EXCERPTED DATA »
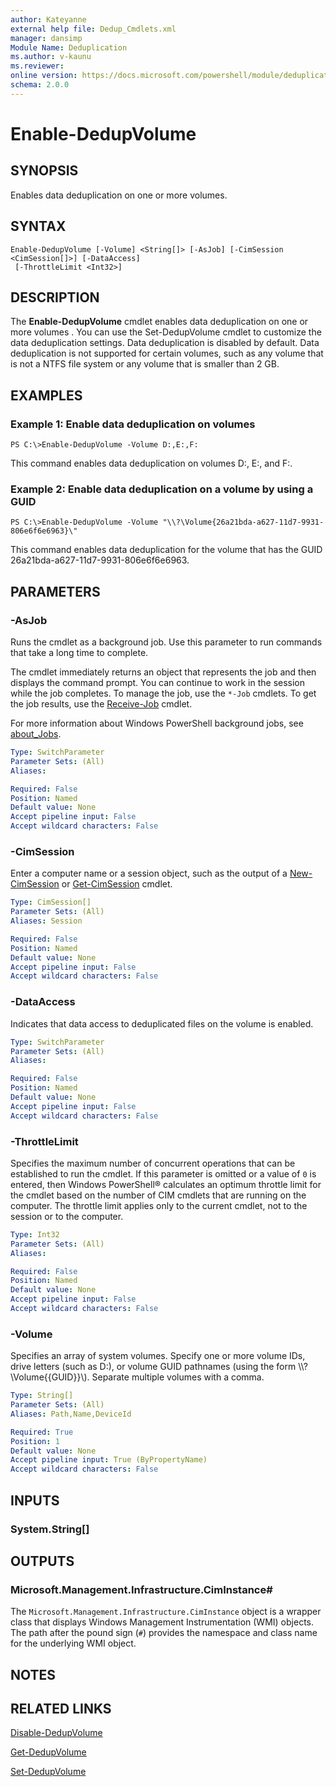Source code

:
 ```yaml
---
author: Kateyanne
external help file: Dedup_Cmdlets.xml
manager: dansimp
Module Name: Deduplication
ms.author: v-kaunu
ms.reviewer: 
online version: https://docs.microsoft.com/powershell/module/deduplication/enable-dedupvolume?view=windowsserver2012-ps&wt.mc_id=ps-gethelp
schema: 2.0.0
---
```


# Enable-DedupVolume

## SYNOPSIS
Enables data deduplication on one or more volumes.

## SYNTAX

```
Enable-DedupVolume [-Volume] <String[]> [-AsJob] [-CimSession <CimSession[]>] [-DataAccess]
 [-ThrottleLimit <Int32>]
```

## DESCRIPTION
The **Enable-DedupVolume** cmdlet enables data deduplication on one or more volumes .
You can use the Set-DedupVolume cmdlet to customize the data deduplication settings.
Data deduplication is disabled by default.
Data deduplication is not supported for certain volumes, such as any volume that is not a NTFS file system or any volume that is smaller than 2 GB.

## EXAMPLES

### Example 1: Enable data deduplication on volumes
```
PS C:\>Enable-DedupVolume -Volume D:,E:,F:
```

This command enables data deduplication on volumes D:, E:, and F:.

### Example 2: Enable data deduplication on a volume by using a GUID
```
PS C:\>Enable-DedupVolume -Volume "\\?\Volume{26a21bda-a627-11d7-9931-806e6f6e6963}\"
```

This command enables data deduplication for the volume that has the GUID 26a21bda-a627-11d7-9931-806e6f6e6963.

## PARAMETERS

### -AsJob
Runs the cmdlet as a background job. Use this parameter to run commands that take a long time to complete. 

The cmdlet immediately returns an object that represents the job and then displays the command prompt. 
You can continue to work in the session while the job completes. 
To manage the job, use the `*-Job` cmdlets. 
To get the job results, use the [Receive-Job](https://go.microsoft.com/fwlink/?LinkID=113372) cmdlet. 

For more information about Windows PowerShell background jobs, see [about_Jobs](https://go.microsoft.com/fwlink/?LinkID=113251).

```yaml
Type: SwitchParameter
Parameter Sets: (All)
Aliases: 

Required: False
Position: Named
Default value: None
Accept pipeline input: False
Accept wildcard characters: False
```

### -CimSession
Enter a computer name or a session object, such as the output of a [New-CimSession](https://docs.microsoft.com/powershell/module/cimcmdlets/new-cimsession) or [Get-CimSession](https://go.microsoft.com/fwlink/p/?LinkId=227966) cmdlet.
```yaml
Type: CimSession[]
Parameter Sets: (All)
Aliases: Session

Required: False
Position: Named
Default value: None
Accept pipeline input: False
Accept wildcard characters: False
```

### -DataAccess
Indicates that data access to deduplicated files on the volume is enabled.

```yaml
Type: SwitchParameter
Parameter Sets: (All)
Aliases: 

Required: False
Position: Named
Default value: None
Accept pipeline input: False
Accept wildcard characters: False
```

### -ThrottleLimit
Specifies the maximum number of concurrent operations that can be established to run the cmdlet.
If this parameter is omitted or a value of `0` is entered, then Windows PowerShell® calculates an optimum throttle limit for the cmdlet based on the number of CIM cmdlets that are running on the computer.
The throttle limit applies only to the current cmdlet, not to the session or to the computer.

```yaml
Type: Int32
Parameter Sets: (All)
Aliases: 

Required: False
Position: Named
Default value: None
Accept pipeline input: False
Accept wildcard characters: False
```

### -Volume
Specifies an array of system volumes.
Specify one or more volume IDs, drive letters (such as D:), or volume GUID pathnames (using the form \\\\?\Volume{{GUID}}\\).
Separate multiple volumes with a comma.

```yaml
Type: String[]
Parameter Sets: (All)
Aliases: Path,Name,DeviceId

Required: True
Position: 1
Default value: None
Accept pipeline input: True (ByPropertyName)
Accept wildcard characters: False
```

## INPUTS

### System.String[]

## OUTPUTS

### Microsoft.Management.Infrastructure.CimInstance#
The `Microsoft.Management.Infrastructure.CimInstance` object is a wrapper class that displays Windows Management Instrumentation (WMI) objects.
The path after the pound sign (`#`) provides the namespace and class name for the underlying WMI object.

## NOTES

## RELATED LINKS

[Disable-DedupVolume](./Disable-DedupVolume.md)

[Get-DedupVolume](./Get-DedupVolume.md)

[Set-DedupVolume](./Set-DedupVolume.md)

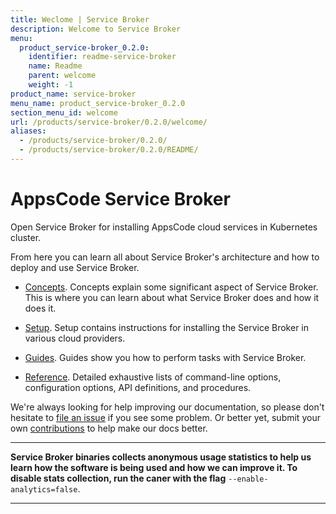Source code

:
 ```yaml
---
title: Weclome | Service Broker
description: Welcome to Service Broker
menu:
  product_service-broker_0.2.0:
    identifier: readme-service-broker
    name: Readme
    parent: welcome
    weight: -1
product_name: service-broker
menu_name: product_service-broker_0.2.0
section_menu_id: welcome
url: /products/service-broker/0.2.0/welcome/
aliases:
  - /products/service-broker/0.2.0/
  - /products/service-broker/0.2.0/README/
---
```


# AppsCode Service Broker
Open Service Broker for installing AppsCode cloud services in Kubernetes cluster.

From here you can learn all about Service Broker's architecture and how to deploy and use Service Broker.

- [Concepts](/products/service-broker/0.2.0/concepts/). Concepts explain some significant aspect of Service Broker. This is where you can learn about what Service Broker does and how it does it.

- [Setup](/products/service-broker/0.2.0/setup/). Setup contains instructions for installing
  the Service Broker in various cloud providers.

- [Guides](/products/service-broker/0.2.0/guides/). Guides show you how to perform tasks with Service Broker.

- [Reference](/products/service-broker/0.2.0/reference/). Detailed exhaustive lists of
command-line options, configuration options, API definitions, and procedures.

We're always looking for help improving our documentation, so please don't hesitate to [file an issue](https://github.com/appscode/service-broker/issues/new) if you see some problem. Or better yet, submit your own [contributions](/products/service-broker/0.2.0/CONTRIBUTING) to help
make our docs better.

---

**Service Broker binaries collects anonymous usage statistics to help us learn how the software is being used and how we can improve it. To disable stats collection, run the caner with the flag** `--enable-analytics=false`.

---
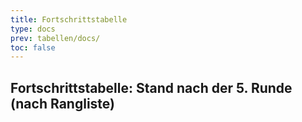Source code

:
 ```yaml
---
title: Fortschrittstabelle
type: docs
prev: tabellen/docs/
toc: false
---
```


## Fortschrittstabelle: Stand nach der 5. Runde (nach Rangliste)
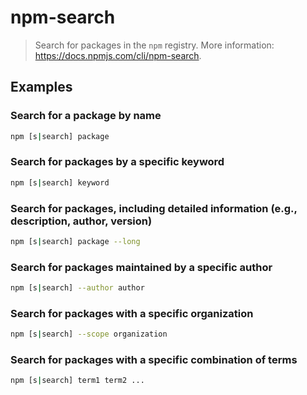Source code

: # npm-search

> Search for packages in the `npm` registry. More information: <https://docs.npmjs.com/cli/npm-search>.

## Examples

### Search for a package by name

```bash
npm [s|search] package
```

### Search for packages by a specific keyword

```bash
npm [s|search] keyword
```

### Search for packages, including detailed information (e.g., description, author, version)

```bash
npm [s|search] package --long
```

### Search for packages maintained by a specific author

```bash
npm [s|search] --author author
```

### Search for packages with a specific organization

```bash
npm [s|search] --scope organization
```

### Search for packages with a specific combination of terms

```bash
npm [s|search] term1 term2 ...
```
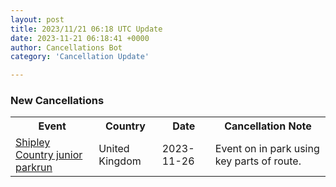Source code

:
 ```yaml
---
layout: post
title: 2023/11/21 06:18 UTC Update
date: 2023-11-21 06:18:41 +0000
author: Cancellations Bot
category: 'Cancellation Update'

---
```


<h3>New Cancellations</h3>
<div class='hscrollable'>
<table style='width: 100%'>
    <tr>
        <th>Event</th>
        <th>Country</th>
        <th>Date</th>
        <th>Cancellation Note</th>
    </tr>
    <tr>
        <td><a href="https://www.parkrun.org.uk/shipleycountry-juniors">Shipley Country junior parkrun</a></td>
        <td>United Kingdom</td>
        <td>2023-11-26</td>
        <td>Event on in park using key parts of route.</td>
    </tr>
</table>
</div>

PROBLEM REQUIREMENTS » Print every entry exactly as written, without the pictures.

WRITTEN RESPONSE »
Source code

:
 ```yaml
---
author: Kateyanne
external help file: Dedup_Cmdlets.xml
manager: dansimp
Module Name: Deduplication
ms.author: v-kaunu
ms.reviewer: 
online version: https://docs.microsoft.com/powershell/module/deduplication/enable-dedupvolume?view=windowsserver2012-ps&wt.mc_id=ps-gethelp
schema: 2.0.0
---
```


# Enable-DedupVolume

## SYNOPSIS
Enables data deduplication on one or more volumes.

## SYNTAX

```
Enable-DedupVolume [-Volume] <String[]> [-AsJob] [-CimSession <CimSession[]>] [-DataAccess]
 [-ThrottleLimit <Int32>]
```

## DESCRIPTION
The **Enable-DedupVolume** cmdlet enables data deduplication on one or more volumes .
You can use the Set-DedupVolume cmdlet to customize the data deduplication settings.
Data deduplication is disabled by default.
Data deduplication is not supported for certain volumes, such as any volume that is not a NTFS file system or any volume that is smaller than 2 GB.

## EXAMPLES

### Example 1: Enable data deduplication on volumes
```
PS C:\>Enable-DedupVolume -Volume D:,E:,F:
```

This command enables data deduplication on volumes D:, E:, and F:.

### Example 2: Enable data deduplication on a volume by using a GUID
```
PS C:\>Enable-DedupVolume -Volume "\\?\Volume{26a21bda-a627-11d7-9931-806e6f6e6963}\"
```

This command enables data deduplication for the volume that has the GUID 26a21bda-a627-11d7-9931-806e6f6e6963.

## PARAMETERS

### -AsJob
Runs the cmdlet as a background job. Use this parameter to run commands that take a long time to complete. 

The cmdlet immediately returns an object that represents the job and then displays the command prompt. 
You can continue to work in the session while the job completes. 
To manage the job, use the `*-Job` cmdlets. 
To get the job results, use the [Receive-Job](https://go.microsoft.com/fwlink/?LinkID=113372) cmdlet. 

For more information about Windows PowerShell background jobs, see [about_Jobs](https://go.microsoft.com/fwlink/?LinkID=113251).

```yaml
Type: SwitchParameter
Parameter Sets: (All)
Aliases: 

Required: False
Position: Named
Default value: None
Accept pipeline input: False
Accept wildcard characters: False
```

### -CimSession
Enter a computer name or a session object, such as the output of a [New-CimSession](https://docs.microsoft.com/powershell/module/cimcmdlets/new-cimsession) or [Get-CimSession](https://go.microsoft.com/fwlink/p/?LinkId=227966) cmdlet.
```yaml
Type: CimSession[]
Parameter Sets: (All)
Aliases: Session

Required: False
Position: Named
Default value: None
Accept pipeline input: False
Accept wildcard characters: False
```

### -DataAccess
Indicates that data access to deduplicated files on the volume is enabled.

```yaml
Type: SwitchParameter
Parameter Sets: (All)
Aliases: 

Required: False
Position: Named
Default value: None
Accept pipeline input: False
Accept wildcard characters: False
```

### -ThrottleLimit
Specifies the maximum number of concurrent operations that can be established to run the cmdlet.
If this parameter is omitted or a value of `0` is entered, then Windows PowerShell® calculates an optimum throttle limit for the cmdlet based on the number of CIM cmdlets that are running on the computer.
The throttle limit applies only to the current cmdlet, not to the session or to the computer.

```yaml
Type: Int32
Parameter Sets: (All)
Aliases: 

Required: False
Position: Named
Default value: None
Accept pipeline input: False
Accept wildcard characters: False
```

### -Volume
Specifies an array of system volumes.
Specify one or more volume IDs, drive letters (such as D:), or volume GUID pathnames (using the form \\\\?\Volume{{GUID}}\\).
Separate multiple volumes with a comma.

```yaml
Type: String[]
Parameter Sets: (All)
Aliases: Path,Name,DeviceId

Required: True
Position: 1
Default value: None
Accept pipeline input: True (ByPropertyName)
Accept wildcard characters: False
```

## INPUTS

### System.String[]

## OUTPUTS

### Microsoft.Management.Infrastructure.CimInstance#
The `Microsoft.Management.Infrastructure.CimInstance` object is a wrapper class that displays Windows Management Instrumentation (WMI) objects.
The path after the pound sign (`#`) provides the namespace and class name for the underlying WMI object.

## NOTES

## RELATED LINKS

[Disable-DedupVolume](./Disable-DedupVolume.md)

[Get-DedupVolume](./Get-DedupVolume.md)

[Set-DedupVolume](./Set-DedupVolume.md)

Source code

:
 ```yaml
---
title: Weclome | Service Broker
description: Welcome to Service Broker
menu:
  product_service-broker_0.2.0:
    identifier: readme-service-broker
    name: Readme
    parent: welcome
    weight: -1
product_name: service-broker
menu_name: product_service-broker_0.2.0
section_menu_id: welcome
url: /products/service-broker/0.2.0/welcome/
aliases:
  - /products/service-broker/0.2.0/
  - /products/service-broker/0.2.0/README/
---
```


# AppsCode Service Broker
Open Service Broker for installing AppsCode cloud services in Kubernetes cluster.

From here you can learn all about Service Broker's architecture and how to deploy and use Service Broker.

- [Concepts](/products/service-broker/0.2.0/concepts/). Concepts explain some significant aspect of Service Broker. This is where you can learn about what Service Broker does and how it does it.

- [Setup](/products/service-broker/0.2.0/setup/). Setup contains instructions for installing
  the Service Broker in various cloud providers.

- [Guides](/products/service-broker/0.2.0/guides/). Guides show you how to perform tasks with Service Broker.

- [Reference](/products/service-broker/0.2.0/reference/). Detailed exhaustive lists of
command-line options, configuration options, API definitions, and procedures.

We're always looking for help improving our documentation, so please don't hesitate to [file an issue](https://github.com/appscode/service-broker/issues/new) if you see some problem. Or better yet, submit your own [contributions](/products/service-broker/0.2.0/CONTRIBUTING) to help
make our docs better.

---

**Service Broker binaries collects anonymous usage statistics to help us learn how the software is being used and how we can improve it. To disable stats collection, run the caner with the flag** `--enable-analytics=false`.

---
Source code

:
 ```yaml
---
title: Fortschrittstabelle
type: docs
prev: tabellen/docs/
toc: false
---
```


## Fortschrittstabelle: Stand nach der 5. Runde (nach Rangliste)
Source code

: # npm-search

> Search for packages in the `npm` registry. More information: <https://docs.npmjs.com/cli/npm-search>.

## Examples

### Search for a package by name

```bash
npm [s|search] package
```

### Search for packages by a specific keyword

```bash
npm [s|search] keyword
```

### Search for packages, including detailed information (e.g., description, author, version)

```bash
npm [s|search] package --long
```

### Search for packages maintained by a specific author

```bash
npm [s|search] --author author
```

### Search for packages with a specific organization

```bash
npm [s|search] --scope organization
```

### Search for packages with a specific combination of terms

```bash
npm [s|search] term1 term2 ...
```
Source code

:
 ```yaml
---
layout: post
title: 2023/11/21 06:18 UTC Update
date: 2023-11-21 06:18:41 +0000
author: Cancellations Bot
category: 'Cancellation Update'

---
```


<h3>New Cancellations</h3>
<div class='hscrollable'>
<table style='width: 100%'>
    <tr>
        <th>Event</th>
        <th>Country</th>
        <th>Date</th>
        <th>Cancellation Note</th>
    </tr>
    <tr>
        <td><a href="https://www.parkrun.org.uk/shipleycountry-juniors">Shipley Country junior parkrun</a></td>
        <td>United Kingdom</td>
        <td>2023-11-26</td>
        <td>Event on in park using key parts of route.</td>
    </tr>
</table>
</div>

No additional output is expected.